Some drawings of tiling-lattices or connected contours can easily be transformed to real three-dimensional constructions. Some tilings that occur frequently in Islamic decoration are a rich source for this exercise. It is not uncommon for these to appear as interwoven tiling-lattices. The hexagonal rings that are interwoven in Figure 12 can be viewed as projections of cubic elements. Figures 13, 14, and 15 show different examples of how the structural pattern of Figure 12 can be worked out as a three-dimensional mesh of congruent linked three-dimensional forms whose edges trace out six edges of a cube.
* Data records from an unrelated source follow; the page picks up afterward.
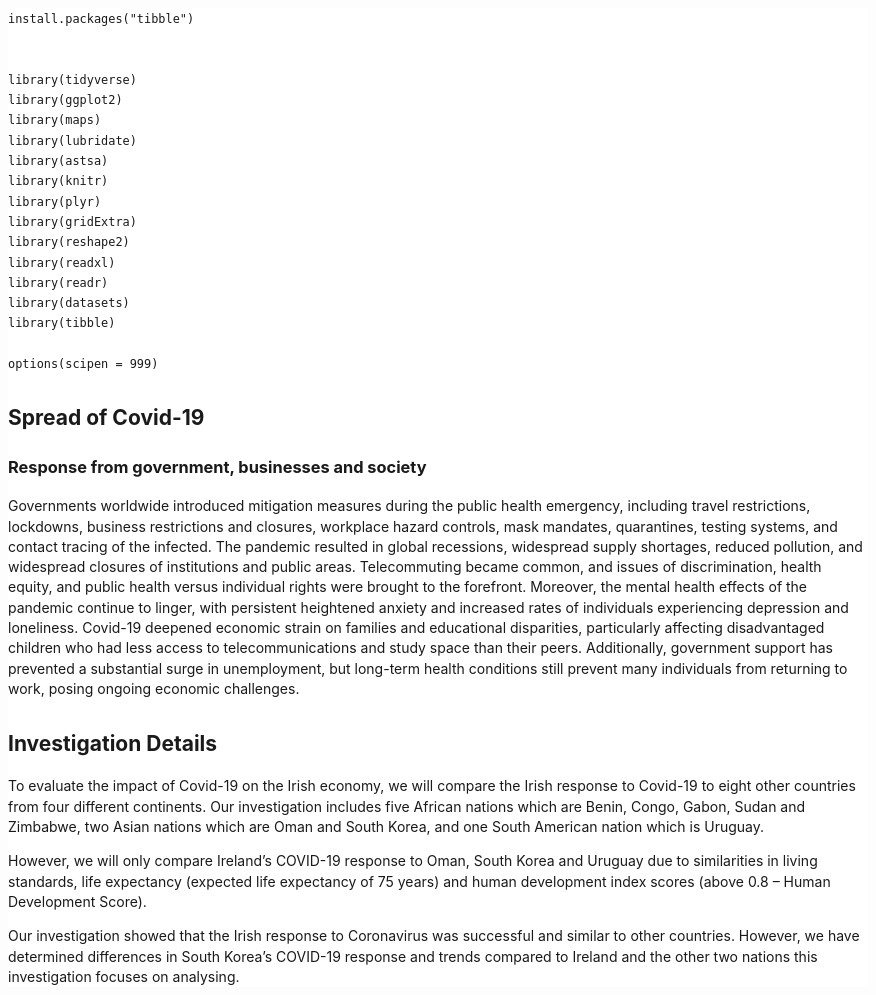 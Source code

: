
 ```{r message=FALSE}
install.packages("tibble")


library(tidyverse)
library(ggplot2)
library(maps)
library(lubridate)
library(astsa)
library(knitr)
library(plyr)
library(gridExtra)
library(reshape2)
library(readxl)
library(readr)
library(datasets)
library(tibble)

options(scipen = 999)

```

## Spread of Covid-19 
### Response from government, businesses and society
Governments worldwide introduced mitigation measures during the public health emergency, including travel restrictions, lockdowns, business restrictions and closures, workplace hazard controls, mask mandates, quarantines, testing systems, and contact tracing of the infected.
The pandemic resulted in global recessions, widespread supply shortages, reduced pollution, and widespread closures of institutions and public areas. Telecommuting became common, and issues of discrimination, health equity, and public health versus individual rights were brought to the forefront. 
Moreover, the mental health effects of the pandemic continue to linger, with persistent heightened anxiety and increased rates of individuals experiencing depression and loneliness. Covid-19 deepened economic strain on families and educational disparities, particularly affecting disadvantaged children who had less access to telecommunications and study space than their peers.
Additionally, government support has prevented a substantial surge in unemployment, but long-term health conditions still prevent many individuals from returning to work, posing ongoing economic challenges.

## Investigation Details
To evaluate the impact of Covid-19 on the Irish economy, we will compare the Irish response to Covid-19 to eight other countries from four different continents. Our investigation includes five African nations which are Benin, Congo, Gabon, Sudan and Zimbabwe, two Asian nations which are Oman and South Korea, and one South American nation which is Uruguay.  

However, we will only compare Ireland’s COVID-19 response to Oman, South Korea and Uruguay due to similarities in living standards, life expectancy (expected life expectancy of 75 years) and human development index scores (above 0.8 – Human Development Score).

Our investigation showed that the Irish response to Coronavirus was successful and similar to other countries. However, we have determined differences in South Korea’s COVID-19 response and trends compared to Ireland and the other two nations this investigation focuses on analysing.
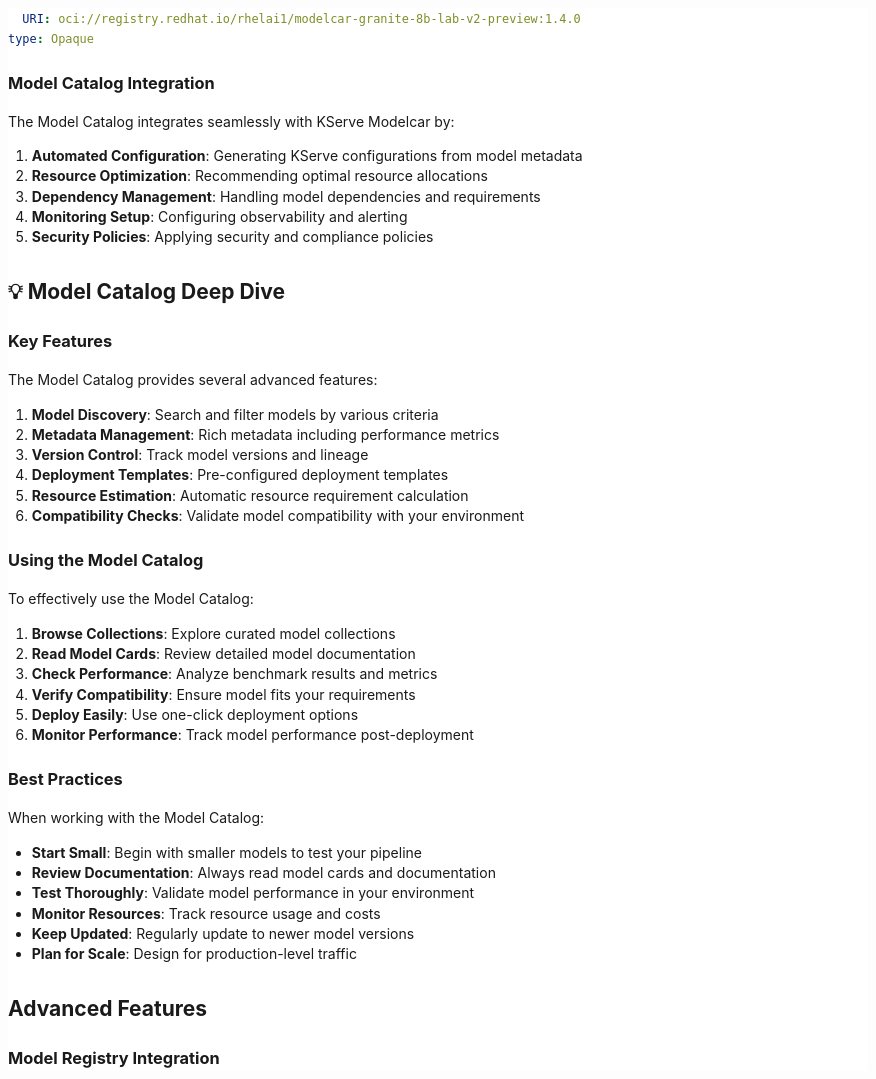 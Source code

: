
 ```yaml
  URI: oci://registry.redhat.io/rhelai1/modelcar-granite-8b-lab-v2-preview:1.4.0
type: Opaque
```

### Model Catalog Integration

The Model Catalog integrates seamlessly with KServe Modelcar by:

1. **Automated Configuration**: Generating KServe configurations from model metadata
2. **Resource Optimization**: Recommending optimal resource allocations
3. **Dependency Management**: Handling model dependencies and requirements
4. **Monitoring Setup**: Configuring observability and alerting
5. **Security Policies**: Applying security and compliance policies

## 💡 Model Catalog Deep Dive

### Key Features

The Model Catalog provides several advanced features:

1. **Model Discovery**: Search and filter models by various criteria
2. **Metadata Management**: Rich metadata including performance metrics
3. **Version Control**: Track model versions and lineage
4. **Deployment Templates**: Pre-configured deployment templates
5. **Resource Estimation**: Automatic resource requirement calculation
6. **Compatibility Checks**: Validate model compatibility with your environment

### Using the Model Catalog

To effectively use the Model Catalog:

1. **Browse Collections**: Explore curated model collections
2. **Read Model Cards**: Review detailed model documentation
3. **Check Performance**: Analyze benchmark results and metrics
4. **Verify Compatibility**: Ensure model fits your requirements
5. **Deploy Easily**: Use one-click deployment options
6. **Monitor Performance**: Track model performance post-deployment

### Best Practices

When working with the Model Catalog:

- **Start Small**: Begin with smaller models to test your pipeline
- **Review Documentation**: Always read model cards and documentation
- **Test Thoroughly**: Validate model performance in your environment
- **Monitor Resources**: Track resource usage and costs
- **Keep Updated**: Regularly update to newer model versions
- **Plan for Scale**: Design for production-level traffic

## Advanced Features

### Model Registry Integration
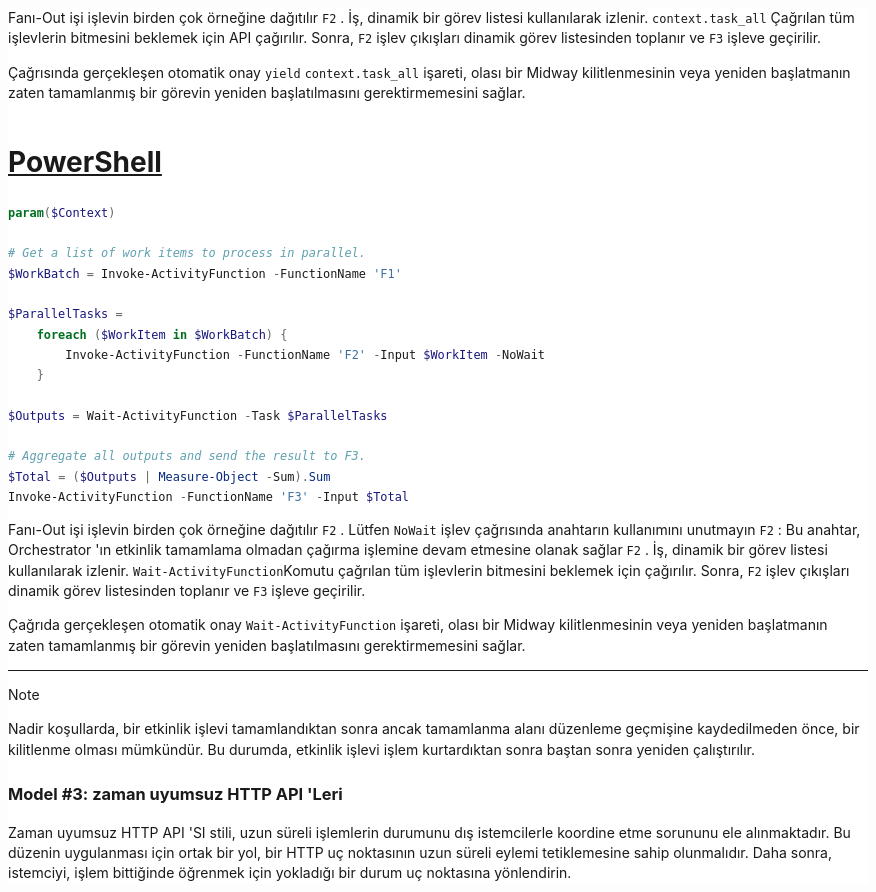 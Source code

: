 Fanı-Out işi işlevin birden çok örneğine dağıtılır `F2` . İş, dinamik bir görev listesi kullanılarak izlenir. `context.task_all` Çağrılan tüm işlevlerin bitmesini beklemek için API çağırılır. Sonra, `F2` işlev çıkışları dinamik görev listesinden toplanır ve `F3` işleve geçirilir.

Çağrısında gerçekleşen otomatik onay `yield` `context.task_all` işareti, olası bir Midway kilitlenmesinin veya yeniden başlatmanın zaten tamamlanmış bir görevin yeniden başlatılmasını gerektirmemesini sağlar.

# <a name="powershell"></a>[PowerShell](#tab/powershell)

```PowerShell
param($Context)

# Get a list of work items to process in parallel.
$WorkBatch = Invoke-ActivityFunction -FunctionName 'F1'

$ParallelTasks =
    foreach ($WorkItem in $WorkBatch) {
        Invoke-ActivityFunction -FunctionName 'F2' -Input $WorkItem -NoWait
    }

$Outputs = Wait-ActivityFunction -Task $ParallelTasks

# Aggregate all outputs and send the result to F3.
$Total = ($Outputs | Measure-Object -Sum).Sum
Invoke-ActivityFunction -FunctionName 'F3' -Input $Total
```

Fanı-Out işi işlevin birden çok örneğine dağıtılır `F2` . Lütfen `NoWait` işlev çağrısında anahtarın kullanımını unutmayın `F2` : Bu anahtar, Orchestrator 'ın etkinlik tamamlama olmadan çağırma işlemine devam etmesine olanak sağlar `F2` . İş, dinamik bir görev listesi kullanılarak izlenir. `Wait-ActivityFunction`Komutu çağrılan tüm işlevlerin bitmesini beklemek için çağırılır. Sonra, `F2` işlev çıkışları dinamik görev listesinden toplanır ve `F3` işleve geçirilir.

Çağrıda gerçekleşen otomatik onay `Wait-ActivityFunction` işareti, olası bir Midway kilitlenmesinin veya yeniden başlatmanın zaten tamamlanmış bir görevin yeniden başlatılmasını gerektirmemesini sağlar.

---

> [!NOTE]
> Nadir koşullarda, bir etkinlik işlevi tamamlandıktan sonra ancak tamamlanma alanı düzenleme geçmişine kaydedilmeden önce, bir kilitlenme olması mümkündür. Bu durumda, etkinlik işlevi işlem kurtardıktan sonra baştan sonra yeniden çalıştırılır.

### <a name="pattern-3-async-http-apis"></a><a name="async-http"></a>Model #3: zaman uyumsuz HTTP API 'Leri

Zaman uyumsuz HTTP API 'SI stili, uzun süreli işlemlerin durumunu dış istemcilerle koordine etme sorununu ele alınmaktadır. Bu düzenin uygulanması için ortak bir yol, bir HTTP uç noktasının uzun süreli eylemi tetiklemesine sahip olunmalıdır. Daha sonra, istemciyi, işlem bittiğinde öğrenmek için yokladığı bir durum uç noktasına yönlendirin.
We can also begin with a two-dimensional tiling-lattice and turn it into an impossible three-dimensional construction. In Figure 16 a tiling-lattice is shaded so it appears three-dimensional and forms an impossible structure: a scaffold of Penrose tribars. We can even make interwoven impossible structures: two of these are shown in Figures 17 and 18. Beginning with the same two-dimensional interwoven lattice in Figure 12, by a different shading we can also produce an impossible interwoven mesh of Penrose tribars, as in Figure 19. Although Figure 20 looks very different, it is produced by beginning with the same tiling-lattice from which Figure 19 was derived. It is interesting to compare the impossible three-dimensional mesh in Figure 21 with the Islamic design in [1, p. 155].